We've already uncovered local authorities using social media monitoring with very few safeguards. And the mistaken conclusions local authorities have drawn from people's profiles is being used to discredit vulnerable families who need support.
The next question the government need to ask is who will even be able to download the app? Some people may not have access to a smartphone to begin with and others might not have access to a phone that supports the app.
That's why we, alongside 6 other organisations including the Joint Council for the Welfare of Immigrants and Medact, have sent a letter to the government asking them to change that.
We, together with the other signatories, are seriously concerned that the government's centralised app will create exlusion and enhance existing discrimination, gather incomplete data, and won't be as effective as it could be in tackling this virus. A virus which we know is already killing black, asian, and minority ethnic people at a disproportionately higher rate.
We're calling on the government to consider switching to a decentralised model with identifiers that change with greater frequency, which has been found to be more likely to comply with both human rights and data protection laws and to enhance trust.

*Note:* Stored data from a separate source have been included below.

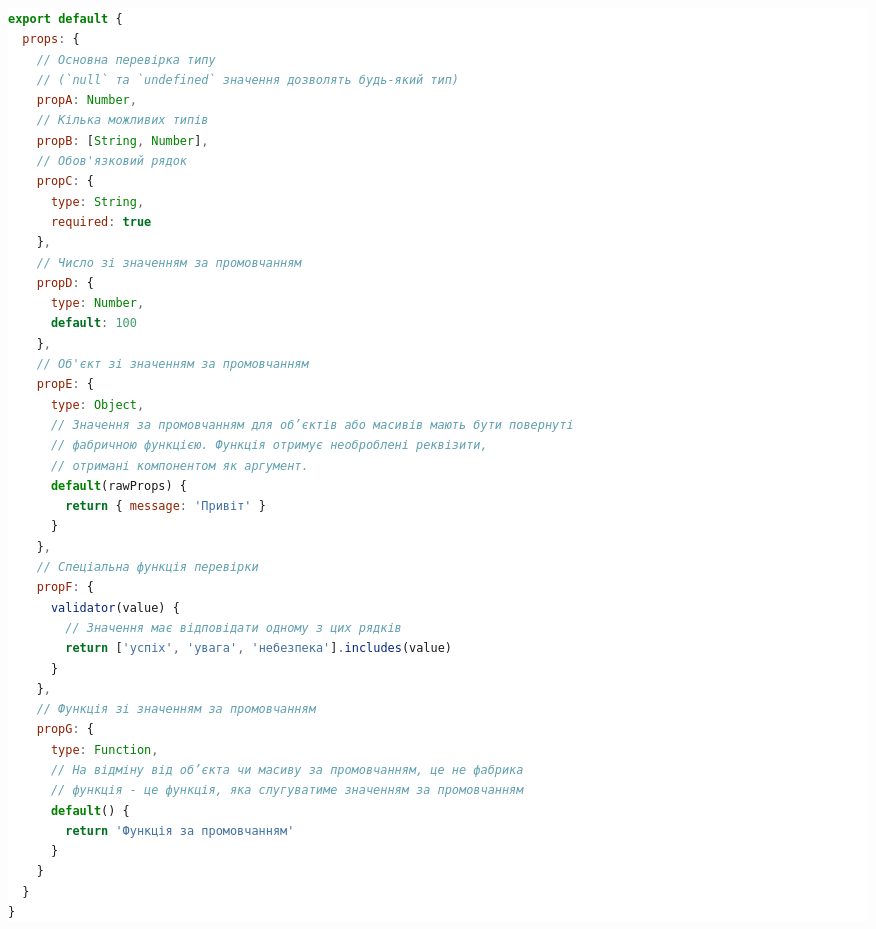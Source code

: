 </div>
<div class="options-api">

```js
export default {
  props: {
    // Основна перевірка типу
    // (`null` та `undefined` значення дозволять будь-який тип)
    propA: Number,
    // Кілька можливих типів
    propB: [String, Number],
    // Обов'язковий рядок
    propC: {
      type: String,
      required: true
    },
    // Число зі значенням за промовчанням
    propD: {
      type: Number,
      default: 100
    },
    // Об'єкт зі значенням за промовчанням
    propE: {
      type: Object,
      // Значення за промовчанням для об’єктів або масивів мають бути повернуті
      // фабричною функцією. Функція отримує необроблені реквізити,
      // отримані компонентом як аргумент.
      default(rawProps) {
        return { message: 'Привіт' }
      }
    },
    // Спеціальна функція перевірки
    propF: {
      validator(value) {
        // Значення має відповідати одному з цих рядків
        return ['успіх', 'увага', 'небезпека'].includes(value)
      }
    },
    // Функція зі значенням за промовчанням
    propG: {
      type: Function,
      // На відміну від об’єкта чи масиву за промовчанням, це не фабрика
      // функція - це функція, яка слугуватиме значенням за промовчанням
      default() {
        return 'Функція за промовчанням'
      }
    }
  }
}
```

</div>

If the government continues with the centralised model, we call for it to:
- Publish its assessment of risks and mitigations for vulnerable and marginalised groups.
- Clarify who holds the collected data, who has access to it, how it will be shared between the platform and private and government agencies. Also, set clear purpose limitations for its use and to avoid function creep. Under no circumstances should the immigration exemption contained in paragraph 4 of Schedule 2 to the Data Protection Act 2018 be relied upon for any processing of/ requests for personal data relating to the contact tracing app.
- Provide guarantees that data shared through the contact tracing app will not be used to deny access to public services or for the purposes of immigration enforcement. These guarantees must be in the form of legal safeguards, such as, but not exclusively, the ones included in the ‘Digital Contact Tracing (Data Protection) Bill’ promoted by the Joint Committee on Human Rights; and through technical safeguards, such as a “firewall” – which will ensure personal information collected by the app will never be shared with the Home Office for immigration enforcement purposes.
- Such safeguards also need to be accompanied by a clear communication campaign from the government and the NHS focused on communities to create much needed trust and confidence in the NHSX app.